What to work on>
Write out, word for word, the part of the listing below that opens with the line containing "2. Form Group" and closes with the line containing "the defined rules", keeping both of those lines and adding no others.

Records shown>
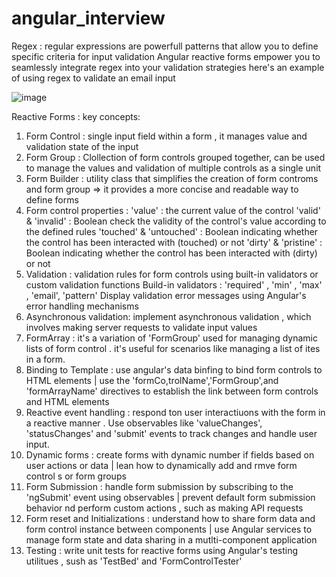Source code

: # angular_interview

Regex : regular expressions are powerfull patterns that allow you to define specific criteria for input validation 
Angular reactive forms empower you to seamlessly integrate regex into your validation strategies
  here's an example of using regex to validate an email input


![image](https://github.com/Firassaad/angular_interview/assets/36532618/90e8b1e6-6864-4b38-a017-5a2d7ca68164)


Reactive Forms : key concepts:
1. Form Control : single input field within a form , it manages value and validation state of the input
2. Form Group : Clollection of form controls grouped together, can be used to manage the values and validation of multiple controls as a single unit
3. Form Builder : utility class that simplifies the creation of form controms and form group => it provides a more concise and readable way to define forms
4. Form control properties :
     'value' : the current value of the control
     'valid' & 'invalid' : Boolean check the validity of the control's value according to the defined rules
     'touched' & 'untouched' : Boolean indicating whether the control has been interacted with (touched) or not
     'dirty' & 'pristine' : Boolean indicating whether the control has been interacted with (dirty) or not
5. Validation : validation rules for form controls using built-in validators or custom validation functions
     Build-in validators : 'required' , 'min' , 'max' , 'email', 'pattern'
     Display validation error messages using Angular's error handling mechanisms
6. Asynchronous validation: implement asynchronous validation , which involves making server requests to validate input values
7. FormArray : it's a variation of 'FormGroup' used for managing dynamic lists of form control . it's useful for scenarios like managing a list of ites in a form.
8. Binding to Template : use angular's data binfing to bind form controls to HTML elements | use the  'formCo,trolName','FormGroup',and 'formArrayName' directives to establish the link between form controls and HTML elements
9. Reactive event handling : respond ton user interactiuons with the form in a reactive manner . Use observables like 'valueChanges', 'statusChanges' and 'submit' events to track changes and handle user input.
10. Dynamic forms : create forms with dynamic number if fields based on user actions or data | lean how to dynamically add and rmve form control s or form groups
11. Form Submission : handle form submission by subscribing to the 'ngSubmit' event using observables | prevent default form submission behavior nd perform custom actions , such as making API requests
12. Form reset and Initializations : understand how to share form data and form control instance between components | use Angular services to manage form state and data sharing in a mutlti-component application
13. Testing : write unit tests for reactive forms using Angular's testing utilitues , sush as 'TestBed' and 'FormControlTester'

Solution below>
2. Form Group : Clollection of form controls grouped together, can be used to manage the values and validation of multiple controls as a single unit
3. Form Builder : utility class that simplifies the creation of form controms and form group => it provides a more concise and readable way to define forms
4. Form control properties :
     'value' : the current value of the control
     'valid' & 'invalid' : Boolean check the validity of the control's value according to the defined rules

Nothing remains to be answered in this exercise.